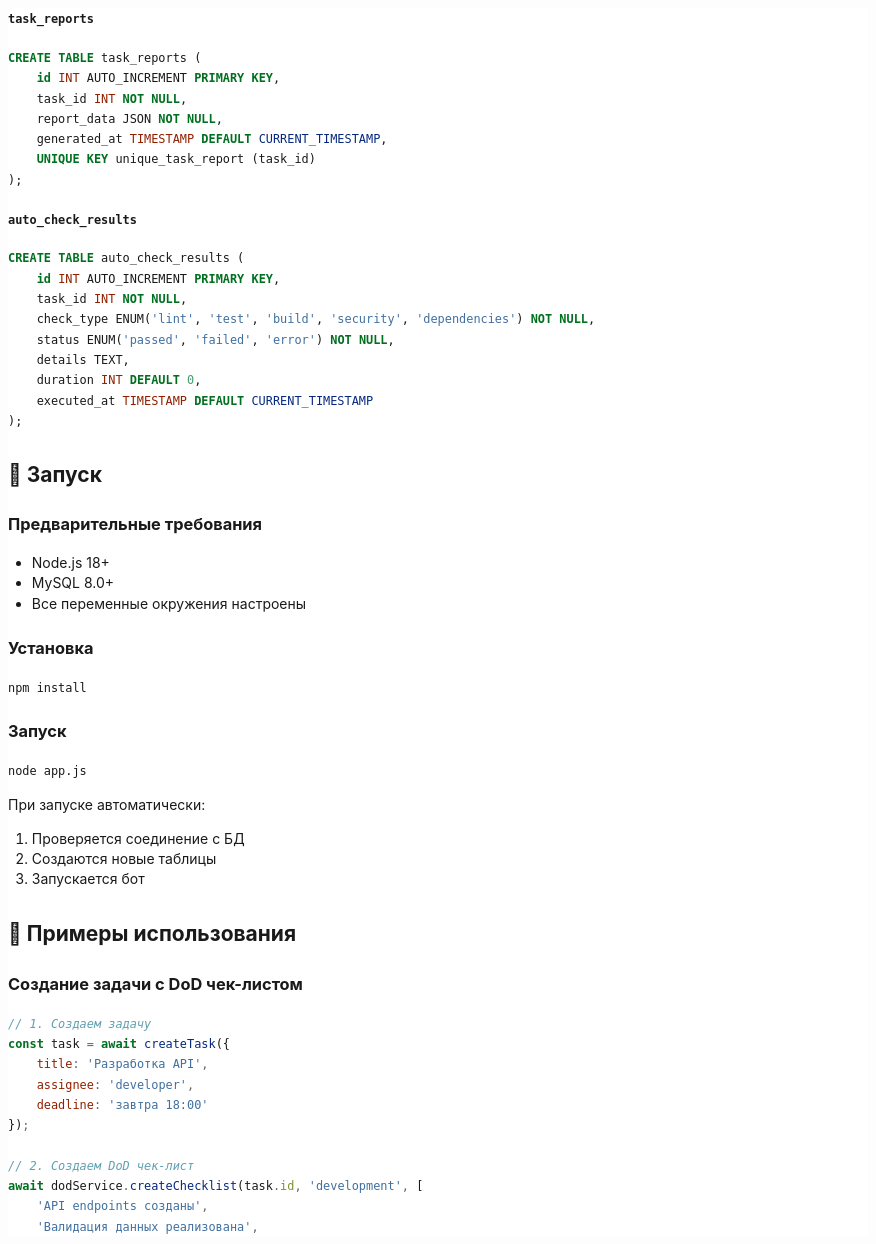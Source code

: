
 ```sql
```

#### `task_reports`
```sql
CREATE TABLE task_reports (
    id INT AUTO_INCREMENT PRIMARY KEY,
    task_id INT NOT NULL,
    report_data JSON NOT NULL,
    generated_at TIMESTAMP DEFAULT CURRENT_TIMESTAMP,
    UNIQUE KEY unique_task_report (task_id)
);
```

#### `auto_check_results`
```sql
CREATE TABLE auto_check_results (
    id INT AUTO_INCREMENT PRIMARY KEY,
    task_id INT NOT NULL,
    check_type ENUM('lint', 'test', 'build', 'security', 'dependencies') NOT NULL,
    status ENUM('passed', 'failed', 'error') NOT NULL,
    details TEXT,
    duration INT DEFAULT 0,
    executed_at TIMESTAMP DEFAULT CURRENT_TIMESTAMP
);
```

## 🚀 Запуск

### Предварительные требования
- Node.js 18+
- MySQL 8.0+
- Все переменные окружения настроены

### Установка
```bash
npm install
```

### Запуск
```bash
node app.js
```

При запуске автоматически:
1. Проверяется соединение с БД
2. Создаются новые таблицы
3. Запускается бот

## 📝 Примеры использования

### Создание задачи с DoD чек-листом
```javascript
// 1. Создаем задачу
const task = await createTask({
    title: 'Разработка API',
    assignee: 'developer',
    deadline: 'завтра 18:00'
});

// 2. Создаем DoD чек-лист
await dodService.createChecklist(task.id, 'development', [
    'API endpoints созданы',
    'Валидация данных реализована',
```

**********

TASK PROMPT — Pull every line containing the word "NULL" out of the entries above.

COMPLETED EXERCISE —
    task_id INT NOT NULL,
    report_data JSON NOT NULL,
    task_id INT NOT NULL,
    check_type ENUM('lint', 'test', 'build', 'security', 'dependencies') NOT NULL,
    status ENUM('passed', 'failed', 'error') NOT NULL,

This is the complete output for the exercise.